Vitamin A: Your Best Friend


Vitamin A is perhaps the most important vitamin. It is called retinol and is easily transformed into the human body in retinoic acid. It exists in two main ways: all-trans retinoic acid (ATRA, the most important) and 9-cis retinoic acid (9-cis RA). An obvious function of vitamin A is like a big compound of proteins (called Rhodopsin) in eyes that react to light and make vision possible. Most functions of this vitamin, however, is performed by its receptors, which are transcription factors of the nuclear receptor family. For these receptors, retinoic acid can affect almost every function in the human cell. Knowing this, it is easy to understand why the vitamin must be consumed in normal amounts. But more recent work shows that vitamin A acts as antioxidant (it combats free radicals that accelerate aging and are associated with some diseases). However, caution should be taken in using vitamin A, the excess is harmful. Scientific Name = Retinol or Axeroftol.

Consequences of the Lack of Vitamin A

The avitaminosis which is related to Vitamin A deficiency is xerophthalmia. One of the epithelium severely affected is the eye of the lining, leading to xerophthalmia. Xerophthalmia is the generic name given to various ocular signs and symptoms of hypovitaminosis A. The earliest clinical manifestation of xerophthalmia are night blindness, where the child can not look good adaptation in poorly lit; more pronounced manifestations of xerophthalmia, Bitot’s spots are usually located on the exposed part of the conjunctiva and xerosis; in later stages the cornea is also affected being the corneal xerosis, characterized by the loss of brightness and assuming an aspect granular corneal ulceration, ulceration can lead to progressive necrosis and destruction of the eyeball leading to irreversible blindness, which is called Keratomalacia.
Other complications related to vitamin A deficiency include poor vision at night (night-blindness), sensitivity to light (photophobia), reduction of smell and taste, dryness and infection in the skin and mucous membranes (xeroderma), stress, thickening of corneal injuries skin cancer and eye. Xerophthalmia is different from night-blindness, is being called the ‘night blindness’ and that, dry eyes, which promotes the increased friction between the eyelids and the eye, causing ulcerations in the epithelium of the eye.
The vitamin A deficiency also causes hyperplasia (uncontrolled multiplication of cells) and metaplasia (loss of cell shape), and the emergence of opportunistic diseases.
Frequent infections may indicate deficiency, since a lack of vitamin A reduces the body’s ability to defend itself from diseases.

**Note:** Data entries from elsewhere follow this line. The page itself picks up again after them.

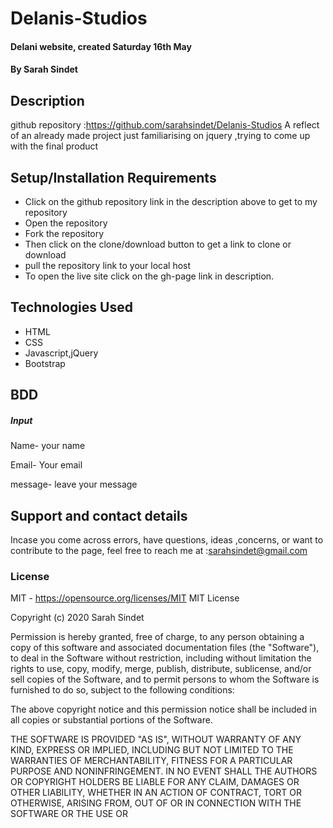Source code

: # Delanis-Studios
#### Delani website, created Saturday 16th May
#### By **Sarah Sindet**
## Description
github repository :https://github.com/sarahsindet/Delanis-Studios
A reflect of an already made project just familiarising on jquery ,trying to come up with the final product

## Setup/Installation Requirements
* Click on the github repository link in the description above to get to my repository
* Open the repository
* Fork the repository
* Then click on the clone/download button to get a link to clone or download 
* pull the repository link to your local host
* To open the live site click on the gh-page link in description.


## Technologies Used
 <!-- To develop this webpage i used vs-code as my text editor.The site is built on HTML, CSS, Javascript and Bootstrap. -->
* HTML
* CSS
* Javascript,jQuery
* Bootstrap


## BDD
##### Input
Name- your name

Email- Your email

message- leave your message



## Support and contact details
 Incase you come across errors, have questions, ideas ,concerns, or want to contribute to the page, feel free to reach me at :sarahsindet@gmail.com
 
 ### License
  MIT - <https://opensource.org/licenses/MIT>
  MIT License

Copyright (c) 2020 Sarah Sindet

Permission is hereby granted, free of charge, to any person obtaining a copy
of this software and associated documentation files (the "Software"), to deal
in the Software without restriction, including without limitation the rights
to use, copy, modify, merge, publish, distribute, sublicense, and/or sell
copies of the Software, and to permit persons to whom the Software is
furnished to do so, subject to the following conditions:

The above copyright notice and this permission notice shall be included in all
copies or substantial portions of the Software.

THE SOFTWARE IS PROVIDED "AS IS", WITHOUT WARRANTY OF ANY KIND, EXPRESS OR
IMPLIED, INCLUDING BUT NOT LIMITED TO THE WARRANTIES OF MERCHANTABILITY,
FITNESS FOR A PARTICULAR PURPOSE AND NONINFRINGEMENT. IN NO EVENT SHALL THE
AUTHORS OR COPYRIGHT HOLDERS BE LIABLE FOR ANY CLAIM, DAMAGES OR OTHER
LIABILITY, WHETHER IN AN ACTION OF CONTRACT, TORT OR OTHERWISE, ARISING FROM,
OUT OF OR IN CONNECTION WITH THE SOFTWARE OR THE USE OR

Causes of the Lack of Vitamin A

  • Lack of breastfeeding or early weaning: breast milk is rich in vitamin A and is the ideal food for children under two years old.
  • Insufficient consumption of foods rich in vitamin A.
  • Insufficient consumption of foods containing fat: the human body needs a quantity of dietary fat to keep several functions essential for its proper functioning. One is to allow the absorption of some fat soluble vitamins (vitamins A, D, E and K).
  • Frequent infections: infections that affect children leads to a decrease in appetite: The child begins to eat less food may arise a deficiency of Vitamin A. Moreover, the infection causes the body’s need for vitamin A are higher, leading to reduced inventories in the body and triggering or worsening nutritional status.

Consequences of an Excess of Vitamin A

By ingesting excessive manifestations may be as dry skin, rough and scaly, cracking lips, follicular keratosis, bone and joint pain, headaches, dizziness and nausea, hair loss, muscle cramps, liver damage and stops growth. May also arise lack of appetite, edema, fatigue, irritability, and bleeding. Enlarged spleen and liver, abnormal liver function tests, reduction in cholesterol and HDL cholesterol may also occur. Great care should be given to products containing retinoic acid used in the treatment of acne.
The precursors of vitamin A have a significant influence on the amount of vitamin A that must be ingested. There are compounds related to vitamins that can be converted within the body into vitamin active (pro-vitamin). Some carotenoids are pro-vitamin A, the most important being the beta-carotene, followed by alpha-carotene. As the excess of vitamin A is stored in the body reaching cause toxic levels, they can use to carotenoids that can be consumed in doses considerably higher without an accumulation is harmful.
Consumption of beta-carotene of about 30 mg / day increases the likelihood of lung cancer and prostate. Smokers and people who have suffered exposure to asbestos should not consume supplements of beta-carotene.